Dr. Greg DeMuri, also an infectious-disease specialist and associate professor at UW, says there have been greater efforts to get new moms immunized.
“Many women who have given birth have not had a pertussis booster since kindergarten,” he says. “Some hospitals are implementing vaccination programs on their labor and delivery units.”
The booster vaccine not only protects against whooping cough, but also against tetanus and diphtheria. Infants get their first immunizations in three doses, beginning at two months of age. After that first series, children should receive shots between 15 and 18 months; four to six years; and when they reach age 11 or 12.
Immunizations don’t end at childhood, and adults should check with their physicians during routine visits and annual physicals to see if they are due for booster shots to guard against tetanus, an infection often connected to puncture wounds from rusty nails, fish hooks, or open wounds infected by dirt. If left untreated, tetanus may cause muscle contractions and other complications requiring hospitalization.
“Tetanus is a soil microbe, so as long as there is soil, there will be tetanus, and people will be at risk of tetanus contaminating a wound,” says DeMuri. “It’s completely preventable by vaccination. Adolescents and adults should receive regular boosters every 10 years.”
Conway says about 30 to 40 cases are diagnosed annually, and most of them are in the western part of the country and involve people over 40 years old.

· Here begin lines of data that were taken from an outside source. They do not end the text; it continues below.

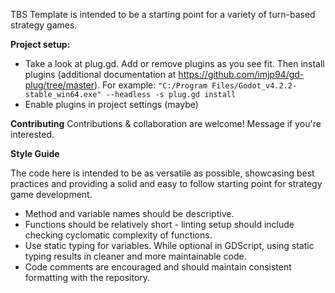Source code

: TBS Template is intended to be a starting point for a variety of turn-based strategy games.

**Project setup:**
- Take a look at plug.gd. Add or remove plugins as you see fit. Then install plugins (additional documentation at https://github.com/imjp94/gd-plug/tree/master).
For example:
`"C:/Program Files/Godot_v4.2.2-stable_win64.exe" --headless -s plug.gd install`
- Enable plugins in project settings (maybe)

**Contributing**
Contributions & collaboration are welcome! Message if you're interested.

**Style Guide**

The code here is intended to be as versatile as possible, showcasing best practices and providing a solid and easy to follow starting point for strategy game development.
- Method and variable names should be descriptive.
- Functions should be relatively short - linting setup should include checking cyclomatic complexity of functions.
- Use static typing for variables. While optional in GDScript, using static typing results in cleaner and more maintainable code.
- Code comments are encouraged and should maintain consistent formatting with the repository.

“They stop paying attention to their health, think they are super human and don’t need the vaccine,” he says. “Also, it’s not routine practice to administer these vaccines in other countries, and some immigrants may not be protected. Older adults who get tetanus usually survive, but it’s an unpleasant condition in which all of your muscles are spasmodic.”
Conway says people who get puncture wounds or infected lacerations should get a shot as soon as possible if they are not sure of their vaccination history. However, a product called tetanus immunoglobulin can be given to patients who wait too long and put themselves at greater risk.
“If someone stepped on a nail three or four days ago, and they haven’t had a tetanus booster for more than 10 years, tetanus immunoglobulin can provide instant immunity and the antibodies needed to fight off tetanus,” he says.